A short history international human rights law.

AuthorViljoen, Frans

The phrase "human rights" may be used in an abstract and philosophical sense, either as denoting a special category of moral claim that all humans may invoke or, more pragmatically, as the manifestation of these claims in positive law, for example, as constitutional guarantees to hold Governments accountable under national legal processes. While the first understanding of the phrase may be referred to as "human rights", the second is described herein as "human rights law".

While the origin of "human rights" lies in the nature of the human being itself, as articulated in all the world's major religions and moral philosophy, "human rights law" is a more recent phenomenon that is closely associated with the rise of the liberal democratic State. In such States, majoritarianism legitimizes legislation and the increasingly bureaucratized functioning of the executive. However, majorities sometimes may have little regard for "numerical" minorities, such as sentenced criminals, linguistic or religious groups, non-nationals, indigenous peoples and the socially stigmatized. It therefore becomes necessary to guarantee the existence and rights of numerical minorities, the vulnerable and the powerless. This is done by agreeing on the rules governing society in the form of a constitutionally entrenched and justiciable bill of rights containing basic human rights for all. Through this bill of rights, "human rights law" is created, becoming integral to the legal system and superior to ordinary law and executive action.

In this article, some aspects of the history of human rights law at the global, regional and subregional levels are traced. The focus falls on the recent, rather than the more remote, past. To start with, some observations are made about the "three generations" of human rights law.

THREE GENERATIONS OF INTERNATIONAL HUMAN RIGHTS LAW

Human rights activism can be described as a struggle to ensure that the gap between human rights and human rights law is narrowed down in order to ensure the full legal recognition and actual realization of human rights. History shows that governments do not generally grant rights willingly but that rights gains are only secured through a successful challenge to absolutist authority. Following on the Magna Carta, which set limits on the powers of royal Government in thirteenth century England, the 1776 American Declaration of Independence and the 1789 French Declaration des droits de l'Homme et de du citoyen (Declaration of the Rights of Man and Citizen) were landmarks of how revolutionary visions could be transformed into national law and made into justiciable guarantees against future abuse.

The traditional categorization of three generations of human rights, used in both national and international human rights discourse, traces the chronological evolution of human rights as an echo to the cry of the French revolution: Liberie (freedoms, "civil and political" or "first generation" rights), Egalite (equality, "socio-economic" or "second generation" rights), and Fraternite (solidarity, "collective" or "third generation" rights). In the eighteenth and nineteenth centuries, the struggle for rights focused on the liberation from authoritarian oppression and the corresponding rights of free speech, association and religion and the right to vote. With the changed view of the State role in an industrializing world, and against the background of growing inequalities, the importance of socio-economic rights became more clearly articulated.
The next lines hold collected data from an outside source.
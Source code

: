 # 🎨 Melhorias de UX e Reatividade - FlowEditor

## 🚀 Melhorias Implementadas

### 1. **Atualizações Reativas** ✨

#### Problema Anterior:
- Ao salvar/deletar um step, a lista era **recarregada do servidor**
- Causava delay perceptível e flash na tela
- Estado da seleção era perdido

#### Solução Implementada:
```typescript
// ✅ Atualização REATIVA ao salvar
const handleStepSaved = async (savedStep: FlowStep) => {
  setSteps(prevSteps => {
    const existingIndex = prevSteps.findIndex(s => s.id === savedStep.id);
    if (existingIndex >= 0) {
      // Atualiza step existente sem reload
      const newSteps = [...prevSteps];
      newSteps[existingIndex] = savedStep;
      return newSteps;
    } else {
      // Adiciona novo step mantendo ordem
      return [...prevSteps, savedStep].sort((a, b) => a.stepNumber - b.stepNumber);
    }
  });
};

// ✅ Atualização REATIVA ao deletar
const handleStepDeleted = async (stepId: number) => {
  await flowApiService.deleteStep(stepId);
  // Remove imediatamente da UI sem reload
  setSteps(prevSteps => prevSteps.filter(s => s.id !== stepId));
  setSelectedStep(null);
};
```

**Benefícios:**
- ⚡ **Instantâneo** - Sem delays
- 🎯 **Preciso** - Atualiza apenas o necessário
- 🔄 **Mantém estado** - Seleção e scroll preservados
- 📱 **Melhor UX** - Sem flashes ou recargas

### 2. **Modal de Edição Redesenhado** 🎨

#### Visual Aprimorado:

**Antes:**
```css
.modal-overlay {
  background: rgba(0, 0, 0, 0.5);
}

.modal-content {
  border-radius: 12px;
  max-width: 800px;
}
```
With growing globalization and a heightened awareness of overlapping global concerns, especially due to extreme poverty in some parts of the world, "third generation" rights, such as the rights to a healthy environment, to self-determination and to development, have been adopted.

During the period of the cold war, "first generation" rights were prioritized in Western democracies, while second generation rights were resisted as socialist notions. In the developing world, economic growth and development were often regarded as goals able to trump "civil and political" rights. The discrepancy between the two sets of rights was also emphasized: "civil and political" rights were said to be of immediate application, while "second generation" rights were understood to be implemented only in the long term or progressively. Another axis of division was the supposed notion that "first generation" rights place negative obligations on States while "second generation" rights place positive obligations on States. After the fall of the Berlin Wall, it became generally accepted that such a dichotomy does not do justice to the extent to which these rights are interrelated and interdependent. The dichotomy of positive/negative obligations no longer holds water. It seems much more useful to regard all rights as interdependent and indivisible, and as potentially entailing a variety of obligations on the State. These obligations may be categorized as the duty to respect, protect, promote and fulfil.

GLOBAL LEVEL

For many centuries, there was no international human rights law regime in place. In fact, international law supported and colluded in many of the worst human rights atrocities, including the Atlantic Slave Trade and colonialism. It was only in the nineteenth century that the international community adopted a treaty abolishing slavery. The first international legal standards were adopted under the auspices of the International Labour Organization (ILO), which was founded in 1919 as part of the Peace Treaty of Versailles. ILO is meant to protect the rights of workers in an ever-industrializing world.

After the First World War, tentative attempts were made to establish a human rights system under the League of Nations. For example, a Minority Committee was established to hear...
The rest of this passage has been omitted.